=== Saved entries ===

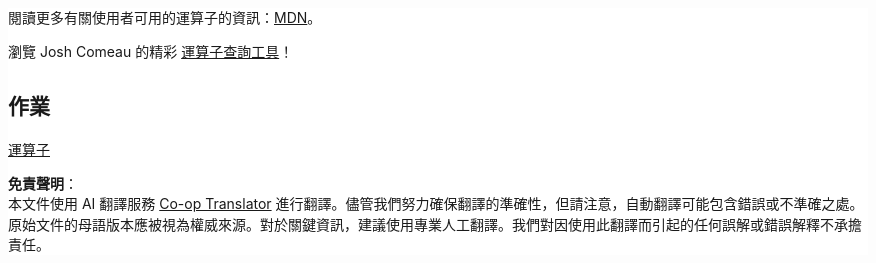 閱讀更多有關使用者可用的運算子的資訊：[MDN](https://developer.mozilla.org/docs/Web/JavaScript/Reference/Operators)。

瀏覽 Josh Comeau 的精彩 [運算子查詢工具](https://joshwcomeau.com/operator-lookup/)！

## 作業

[運算子](assignment.md)

**免責聲明**：  
本文件使用 AI 翻譯服務 [Co-op Translator](https://github.com/Azure/co-op-translator) 進行翻譯。儘管我們努力確保翻譯的準確性，但請注意，自動翻譯可能包含錯誤或不準確之處。原始文件的母語版本應被視為權威來源。對於關鍵資訊，建議使用專業人工翻譯。我們對因使用此翻譯而引起的任何誤解或錯誤解釋不承擔責任。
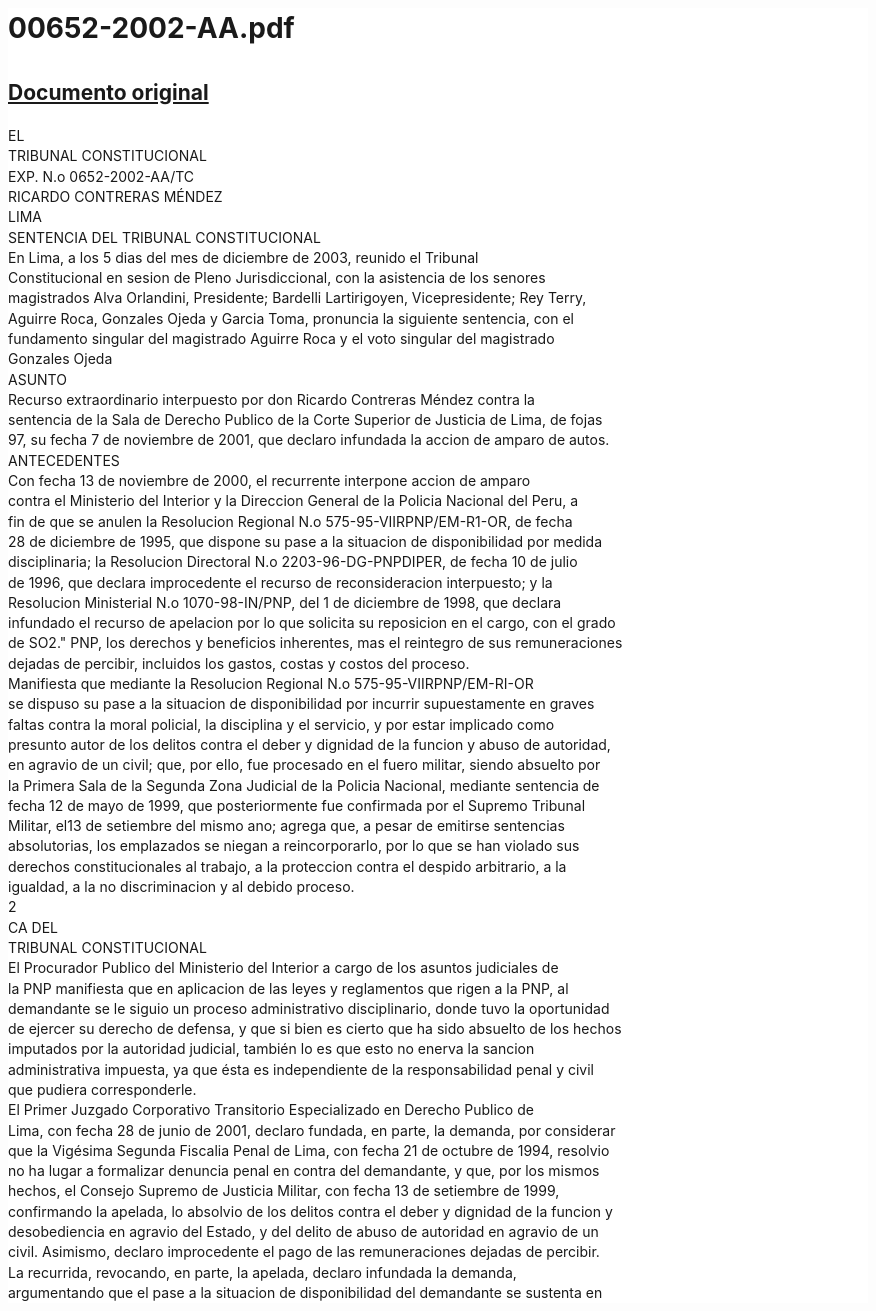 
00652-2002-AA.pdf
=================
  
[Documento original](https://tc.gob.pe/jurisprudencia/2004/00652-2002-AA.pdf)  
---  
EL  
TRIBUNAL CONSTITUCIONAL  
EXP. N.o 0652-2002-AA/TC  
RICARDO CONTRERAS MÉNDEZ  
LIMA  
SENTENCIA DEL TRIBUNAL CONSTITUCIONAL  
En Lima, a los 5 dias del mes de diciembre de 2003, reunido el Tribunal  
Constitucional en sesion de Pleno Jurisdiccional, con la asistencia de los senores  
magistrados Alva Orlandini, Presidente; Bardelli Lartirigoyen, Vicepresidente; Rey Terry,  
Aguirre Roca, Gonzales Ojeda y Garcia Toma, pronuncia la siguiente sentencia, con el  
fundamento singular del magistrado Aguirre Roca y el voto singular del magistrado  
Gonzales Ojeda  
ASUNTO  
Recurso extraordinario interpuesto por don Ricardo Contreras Méndez contra la  
sentencia de la Sala de Derecho Publico de la Corte Superior de Justicia de Lima, de fojas  
97, su fecha 7 de noviembre de 2001, que declaro infundada la accion de amparo de autos.  
ANTECEDENTES  
Con fecha 13 de noviembre de 2000, el recurrente interpone accion de amparo  
contra el Ministerio del Interior y la Direccion General de la Policia Nacional del Peru, a  
fin de que se anulen la Resolucion Regional N.o 575-95-VIIRPNP/EM-R1-OR, de fecha  
28 de diciembre de 1995, que dispone su pase a la situacion de disponibilidad por medida  
disciplinaria; la Resolucion Directoral N.o 2203-96-DG-PNPDIPER, de fecha 10 de julio  
de 1996, que declara improcedente el recurso de reconsideracion interpuesto; y la  
Resolucion Ministerial N.o 1070-98-IN/PNP, del 1 de diciembre de 1998, que declara  
infundado el recurso de apelacion por lo que solicita su reposicion en el cargo, con el grado  
de SO2." PNP, los derechos y beneficios inherentes, mas el reintegro de sus remuneraciones  
dejadas de percibir, incluidos los gastos, costas y costos del proceso.  
Manifiesta que mediante la Resolucion Regional N.o 575-95-VIIRPNP/EM-RI-OR  
se dispuso su pase a la situacion de disponibilidad por incurrir supuestamente en graves  
faltas contra la moral policial, la disciplina y el servicio, y por estar implicado como  
presunto autor de los delitos contra el deber y dignidad de la funcion y abuso de autoridad,  
en agravio de un civil; que, por ello, fue procesado en el fuero militar, siendo absuelto por  
la Primera Sala de la Segunda Zona Judicial de la Policia Nacional, mediante sentencia de  
fecha 12 de mayo de 1999, que posteriormente fue confirmada por el Supremo Tribunal  
Militar, el13 de setiembre del mismo ano; agrega que, a pesar de emitirse sentencias  
absolutorias, los emplazados se niegan a reincorporarlo, por lo que se han violado sus  
derechos constitucionales al trabajo, a la proteccion contra el despido arbitrario, a la  
igualdad, a la no discriminacion y al debido proceso.  
2  
CA DEL  
TRIBUNAL CONSTITUCIONAL  
El Procurador Publico del Ministerio del Interior a cargo de los asuntos judiciales de  
la PNP manifiesta que en aplicacion de las leyes y reglamentos que rigen a la PNP, al  
demandante se le siguio un proceso administrativo disciplinario, donde tuvo la oportunidad  
de ejercer su derecho de defensa, y que si bien es cierto que ha sido absuelto de los hechos  
imputados por la autoridad judicial, también lo es que esto no enerva la sancion  
administrativa impuesta, ya que ésta es independiente de la responsabilidad penal y civil  
que pudiera corresponderle.  
El Primer Juzgado Corporativo Transitorio Especializado en Derecho Publico de  
Lima, con fecha 28 de junio de 2001, declaro fundada, en parte, la demanda, por considerar  
que la Vigésima Segunda Fiscalia Penal de Lima, con fecha 21 de octubre de 1994, resolvio  
no ha lugar a formalizar denuncia penal en contra del demandante, y que, por los mismos  
hechos, el Consejo Supremo de Justicia Militar, con fecha 13 de setiembre de 1999,  
confirmando la apelada, lo absolvio de los delitos contra el deber y dignidad de la funcion y  
desobediencia en agravio del Estado, y del delito de abuso de autoridad en agravio de un  
civil. Asimismo, declaro improcedente el pago de las remuneraciones dejadas de percibir.  
La recurrida, revocando, en parte, la apelada, declaro infundada la demanda,  
argumentando que el pase a la situacion de disponibilidad del demandante se sustenta en  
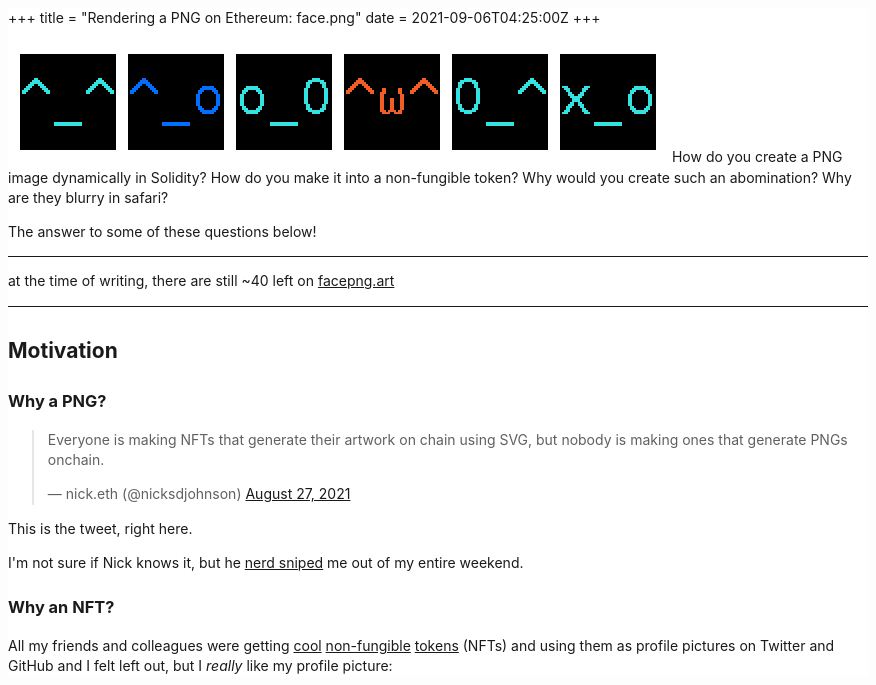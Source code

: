 +++
title = "Rendering a PNG on Ethereum: face.png"
date = 2021-09-06T04:25:00Z
+++

<style>
pre {
line-height: 1.3em !important;
}
</style>

![banner of face nfts](./banner.svg)
How do you create a PNG image dynamically in Solidity? How do you make it into a
non-fungible token? Why would you create such an abomination? Why are they
blurry in safari?

The answer to some of these questions below!

---

at the time of writing, there are still ~40 left on
[facepng.art](https://facepng.art)

---

## Motivation

### Why a PNG?

<blockquote class="twitter-tweet" data-dnt="true" data-theme="dark"><p lang="en" dir="ltr">Everyone is making NFTs that generate their artwork on chain using SVG, but nobody is making ones that generate PNGs onchain.</p>&mdash; nick.eth (@nicksdjohnson) <a href="https://twitter.com/nicksdjohnson/status/1431144024052690944?ref_src=twsrc%5Etfw">August 27, 2021</a></blockquote> 

This is the tweet, right here.

I'm not sure if Nick knows it, but he [nerd sniped][snipe] me out of my entire
weekend.

### Why an NFT?

All my friends and colleagues were getting [cool][msb] [non-fungible][punks]
[tokens][tulip] (NFTs) and using them as profile pictures on Twitter and GitHub
and I felt left out, but I _really_ like my profile picture:


[durl]: https://developer.mozilla.org/en-US/docs/Web/HTTP/Basics_of_HTTP/Data_URIs
[meta]: https://eips.ethereum.org/EIPS/eip-721
[OpenSea]: https://opensea.io/collection/face-png
[hardhat]: https://hardhat.org/
[crc]: https://en.wikipedia.org/wiki/Cyclic_redundancy_check
[tulip]: https://ethertulips.com/
[punks]: https://www.larvalabs.com/cryptopunks
[msb]: https://bots.moonshotcollective.space/
[nft]: https://ethereum.org/en/nft/
[snipe]: https://xkcd.com/356/
[spec]: http://www.libpng.org/pub/png/spec/1.2/PNG-Contents.html
[^1]: [PNG file signature](http://www.libpng.org/pub/png/spec/1.2/PNG-Structure.html#PNG-file-signature)
[^2]: [Chunk layout](www.libpng.org/pub/png/spec/1.2/PNG-Structure.html#Chunk-layout)
[^3]: [PNG Compression](http://www.libpng.org/pub/png/spec/1.2/PNG-Compression.html)
[^4]: [Filtering](http://www.libpng.org/pub/png/spec/1.2/PNG-DataRep.html#DR.Filtering)
[^5]: [Interlaced data order](http://www.libpng.org/pub/png/spec/1.2/PNG-DataRep.html#DR.Interlaced-data-order)
[^6]: [PTLE](http://www.libpng.org/pub/png/spec/1.2/PNG-Chunks.html#C.PLTE)
[^7]: [IDAT](http://www.libpng.org/pub/png/spec/1.2/PNG-Chunks.html#C.IDAT)
[^8]: [PNG Filters](http://www.libpng.org/pub/png/spec/1.2/PNG-Filters.html)
[^9]: [IEND](http://www.libpng.org/pub/png/spec/1.2/PNG-Chunks.html#C.IEND)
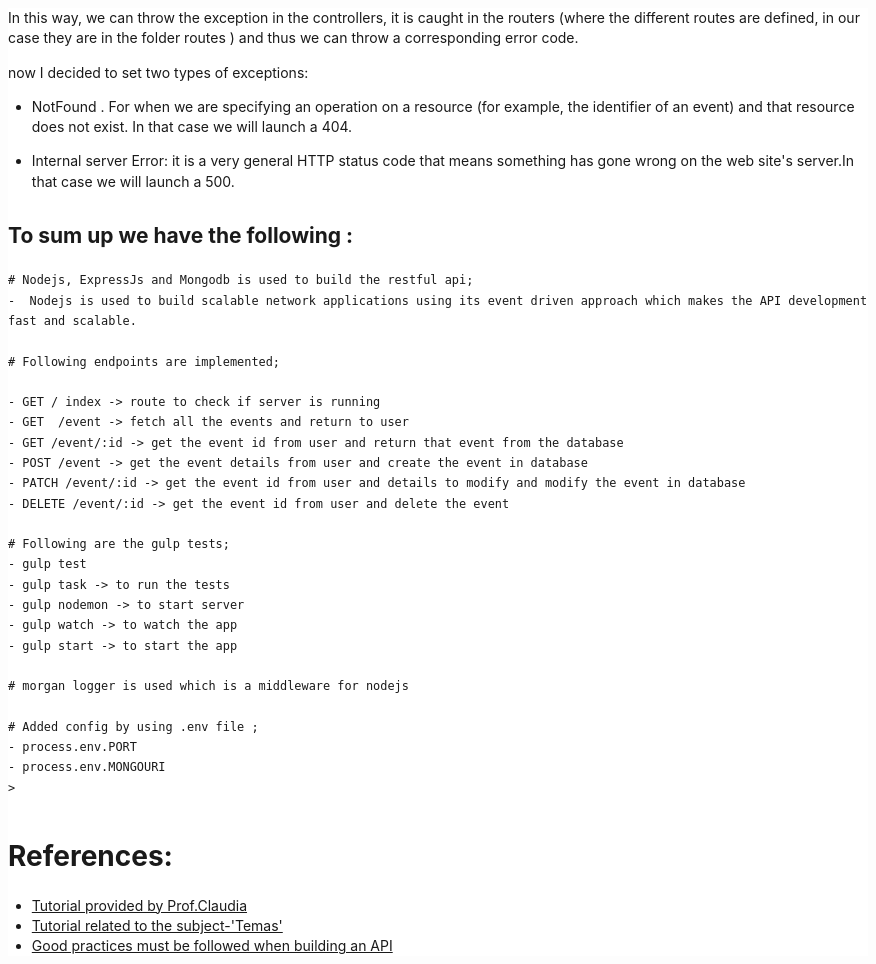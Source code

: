 In this way, we can throw the exception in the controllers, it is caught in the routers (where the different routes are defined, in our case they are in the folder routes ) and thus we can throw a corresponding error code.

now I decided to set two types of exceptions:

   - NotFound . For when we are specifying an operation on a resource (for example, the identifier of an event) and that resource does not exist. In that case we will launch a 404.
  
   - Internal server Error: it is a very general HTTP status code that means something has gone wrong on the web site's server.In that case we will launch a 500.


## To sum up we have the following :

```
# Nodejs, ExpressJs and Mongodb is used to build the restful api;
-  Nodejs is used to build scalable network applications using its event driven approach which makes the API development fast and scalable.

# Following endpoints are implemented;

- GET / index -> route to check if server is running
- GET  /event -> fetch all the events and return to user
- GET /event/:id -> get the event id from user and return that event from the database
- POST /event -> get the event details from user and create the event in database
- PATCH /event/:id -> get the event id from user and details to modify and modify the event in database
- DELETE /event/:id -> get the event id from user and delete the event

# Following are the gulp tests;
- gulp test
- gulp task -> to run the tests
- gulp nodemon -> to start server
- gulp watch -> to watch the app
- gulp start -> to start the app

# morgan logger is used which is a middleware for nodejs

# Added config by using .env file ;
- process.env.PORT
- process.env.MONGOURI
>

```
# References:
- [Tutorial provided by Prof.Claudia](https://restfulapi.net/rest-api-design-tutorial-with-example/)
- [Tutorial related to the subject-'Temas'](http://jj.github.io/CC/documentos/temas/Microservicios.html)
- [Good practices must be followed when building an API](https://stackoverflow.blog/2020/03/02/best-practices-for-rest-api-design/)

=== Assignment ===
A word-for-word restatement of the records above from the line containing "- [Tutorial provided" to their final line is all the answer should hold.

=== Task output ===
- [Tutorial provided by Prof.Claudia](https://restfulapi.net/rest-api-design-tutorial-with-example/)
- [Tutorial related to the subject-'Temas'](http://jj.github.io/CC/documentos/temas/Microservicios.html)
- [Good practices must be followed when building an API](https://stackoverflow.blog/2020/03/02/best-practices-for-rest-api-design/)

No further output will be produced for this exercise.